FRANTZ

FRANTZ

 

François OZON nous emmène faire un voyage dans les pays de l’âme. Certes le cadre historique, après la première guerre mondiale, les lieux, principalement en Allemagne, puis en France nous situent d’emblée dans le passé de manière précise. Mais l’intrigue du film, son récit et le jeu des acteurs, la manière dont ils sont filmés retracent avant tout la vie intérieure des personnages confrontés à une situation tragique.

Il ne faut pas révéler le nœud de l’histoire, mais l’on peut dire que le film commence dans le cimetière d’un village allemand, où une jeune femme se recueille devant la tombe de son fiancé Frantz, disparu à la guerre. Un jour, elle est devancée devant la tombe par un jeune homme, qui s’avère être français et avoir connu Frantz, le fiancé. Le jeune homme rend visite au père de Frantz, qui le rejette. La mère de Frantz freine son mari, car elle est capable de saisir que le français souffre lui aussi. Il se trouve que les parents de Fantz ont adopté la jeune fille. Bien sûr, la présence de ce soldat français fait surgir dans le village des ressentiments extrêmement hostiles aux français et à ce français. La situation ne dégénère pas, grâce à l’honnêteté profonde du père de Frantz, déchiré par la mort de son fils, mais qui reconnaît la responsabilité de sa génération dans l’envoi de leurs fils à la guerre, auxquels ils ont enseigné le sens du devoir.

L’œuvre nous montre l’évolution des cœurs, dans le sens de l’acceptation et du pardon. La mère de Frantz est ici sur ce plan celle qui est en avance. Et c’est l’autre femme, la fiancée, qui va faire le plus long chemin: depuis la fidélité au défunt jusqu’à une amitié pour le survivant, et un peu plus peut-être ? Le film ne décrit pas un parcours linéaire qui serait édifiant et hors-sol. La révélation de la réalité du passé brise ce lien d’amitié naissant, mène la fiancée au vouloir-mourir. Mais il faut vivre ! Faut-il pour vivre aller jusqu’au pardon ? Oui, si l’on veut aimer. Et plutôt : c’est l’amour qui mène au pardon.

Mais être pardonné n’est pas facile à croire… Le héro est en fin de compte dépassé par son destin et se résoudra à une sécurité affective, ce qui, pour être profondément humain, donne au récit comme un goût d’inachevé, mais de profond réalisme, comme le voudra le spectateur. Et puis, la fiancée se résoudra à ne pas blesser ses parents adoptifs en leur cachant une vérité. Un « mal » pour un bien.

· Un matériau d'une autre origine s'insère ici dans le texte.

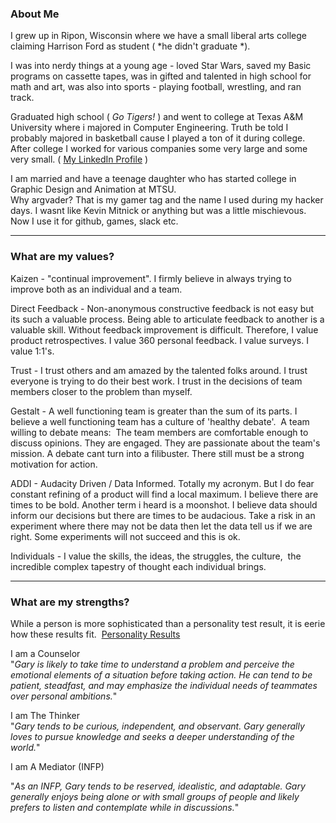 ### About M​​​​​​​e

[](https://asurion.sharepoint.com/teams/ProductEngineering/SitePages/Manager-Readme--Gary-Paige.aspx#about-m%E2%80%8B%E2%80%8B%E2%80%8B%E2%80%8B%E2%80%8B%E2%80%8B%E2%80%8Be)

I grew up in Ripon, Wisconsin where we have a small liberal arts college claiming Harrison Ford as student ( *he didn't graduate *).

I was into nerdy things at a young age - loved Star Wars, saved my Basic programs on cassette tapes, was in gifted and talented in high school for math and art, was also into sports - playing football, wrestling, and ran track.

Graduated high school ( *Go Tigers!* ) and went to college at Texas A&M University where i majored in Computer Engineering. Truth be told I probably majored in basketball cause I played a ton of it during college.\
After college I worked for various companies some very large and some very small. ( [My LinkedIn Profile](https://www.linkedin.com/in/paigegary/ "https://www.linkedin.com/in/paigegary/") )

​​​​​​​I am married and have a teenage daughter who has started college in Graphic Design and Animation at MTSU.\
Why argvader? That is my gamer tag and the name I used during my hacker days. I wasnt like Kevin Mitnick or anything but was a little mischievous. Now I use it for github, games, slack etc. 

* * * * *



### What are my values?

Kaizen - "continual improvement". I firmly believe in always trying to improve both as an individual and a team.

Direct Feedback - Non-anonymous constructive feedback is not easy but its such a valuable process. Being able to articulate feedback to another is a valuable skill. Without feedback improvement is difficult. Therefore, I value product retrospectives. I value 360 personal feedback. I value surveys. I value 1:1's.

Trust - I trust others and am amazed by the talented folks around. I trust everyone is trying to do their best work. I trust in the decisions of team members closer to the problem than myself.

Gestalt - A well functioning team is greater than the sum of its parts. I believe a well functioning team has a culture of 'healthy debate'.  A team willing to debate means:  The team members are comfortable enough to discuss opinions. They are engaged. They are passionate about the team's mission. A debate cant turn into a filibuster. There still must be a strong motivation for action.

ADDI - Audacity Driven / Data Informed. Totally my acronym. But I do fear constant refining of a product will find a local maximum. I believe there are times to be bold. Another term i heard is a moonshot. I believe data should inform our decisions but there are times to be audacious. Take a risk in an experiment where there may not be data then let the data tell us if we are right. Some experiments will not succeed and this is ok.

Individuals - I value the skills, the ideas, the struggles, the culture,  the incredible complex tapestry of thought each individual brings.

* * * * *

### What are my strengths?

[](https://asurion.sharepoint.com/teams/ProductEngineering/SitePages/Manager-Readme--Gary-Paige.aspx#what-are-my-strengths)

While a person is more sophisticated than a personality test result, it is eerie how these results fit.  [Personality Results](https://www.crystalknows.com/p/garypaige "https://www.crystalknows.com/p/garypaige")

I am a Counselor\
"*Gary is likely to take time to understand a problem and perceive the emotional elements of a situation before taking action. He can tend to be patient, steadfast, and may emphasize the individual needs of teammates over personal ambitions.*"

I am The Thinker\
"*Gary tends to be curious, independent, and observant. Gary generally loves to pursue knowledge and seeks a deeper understanding of the world.*"

I am A Mediator (INFP)

"*As an INFP, Gary tends to be reserved, idealistic, and adaptable. Gary generally enjoys being alone or with small groups of people and likely prefers to listen and contemplate while in discussions.*"
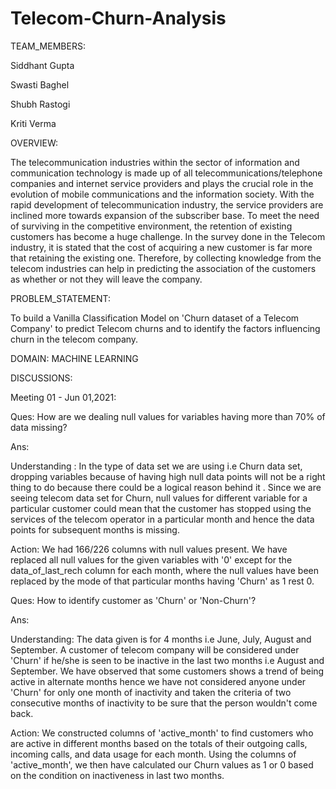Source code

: # Telecom-Churn-Analysis
TEAM_MEMBERS:


Siddhant Gupta

Swasti Baghel

Shubh Rastogi

Kriti Verma


OVERVIEW:


The telecommunication industries within the sector of information and communication technology is made up of all telecommunications/telephone companies and internet service providers and plays the crucial role in the evolution of mobile communications and the information society. 
With the rapid development of telecommunication industry, the service providers are inclined more towards expansion of the subscriber base. To meet the need of surviving in the competitive environment, the retention of existing customers has become a huge challenge. 
In the survey done in the Telecom industry, it is stated that the cost of acquiring a new customer is far more that retaining the existing one. Therefore, by collecting knowledge from the telecom industries can help in predicting the association of the customers as whether or not they will leave the company.


PROBLEM_STATEMENT:


To build a Vanilla Classification Model on 'Churn dataset of a Telecom Company' to predict Telecom churns and to identify the factors influencing churn in the telecom company. 


DOMAIN: MACHINE LEARNING 


DISCUSSIONS: 


Meeting 01 - Jun 01,2021:

Ques: How are we dealing null values for variables having more than 70% of data missing?

Ans:

Understanding : In the type of data set we are using i.e Churn data set, dropping variables because of having high null data points will not be a right thing to do because there could be a logical reason behind it . Since we are seeing telecom data set for Churn, null values for different variable for a particular customer could mean that the customer has stopped using the services of the telecom operator in a particular month and hence the data points for subsequent months is missing.

Action: We had 166/226 columns with null values present. We have replaced all null values for the given variables with '0' except for the data_of_last_rech column for each month, where the null values have been replaced by the mode of that particular months having 'Churn' as 1 rest 0.

Ques: How to identify customer as 'Churn' or 'Non-Churn'?

Ans:

Understanding: The data given is for 4 months i.e June, July, August and September. A customer of telecom company will be considered under 'Churn' if he/she is seen to be inactive in the last two months i.e August and September. We have observed that some customers shows a trend of being active in alternate months hence we have not considered anyone under 'Churn' for only one month of inactivity and taken the criteria of two consecutive months of inactivity to be sure that the person wouldn't come back.

Action: We constructed columns of 'active_month' to find customers who are active in different months based on the totals of their outgoing calls, incoming calls, and data usage for each month. Using the columns of 'active_month', we then have calculated our Churn values as 1 or 0 based on the condition on inactiveness in last two months.




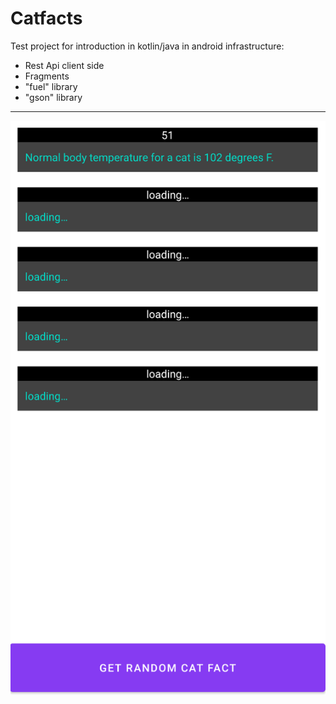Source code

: # Catfacts
Test project for introduction in kotlin/java in android infrastructure:

- Rest Api client side
- Fragments
- "fuel" library
- "gson" library
<hr>

![appscreenshot](./img/app_screenshot.png)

L’ambition de cette œuvre est considérable, et fait penser aux plus grands, comme Dreyer, par le traitement des sentiments extrêmes provoqués par des situations où se condense la possibilité de souffrance de toute vie humaine. Toutefois, l’oeuvre est comme encerclée par elle-même et ne se sublime pas dans des questions existentielles et religieuses comme celles de l’auteur danois. De même, l’histoire des peuples n’est qu’évoquée, et n’amplifie pas le drame personnel comme le fait par exemple Kurosawa. Evoquer ces auteurs nous amène aussi à dire que le  choix de l’auteur a été sans doute de se limiter à une histoire singulière, sans lui donner une résonance tragique avec l’aspiration religieuse ni avec les errements des hommes. s’il en est bien ainsi, l’oeuvre se présente d’une manière parfaitement accordée au thème. Film en noir et blanc, sobriété et réalisme de la mise en scène et des cadrages qui mettent directement en prise avec les personnes, beaucoup de plans de visage, dont le blanc ressort sur le sombre du décor. Décalage induit par les langues différentes, allemande et française, et par les décors du passé. De nombreuses scènes sont autant de tableaux symboliques forts: la tournée de bière avortée à l’auberge, les invitations à la danse par les jeunes femmes ésseulées, la plongée dans le lac au moment du désespoir, le chant de la Marseillaise figurant l’ignorance des tueries récentes. Il faut enfin louer le très grand travail des acteurs et de l’actrice principale, qui expriment dans le visible, dans leurs attitudes et leurs visages, les incertitudes invisibles de l’âme. Travail d’autant plus difficle que, dans ce film, le non-dit est majeur et le dit ramené à l’essentiel.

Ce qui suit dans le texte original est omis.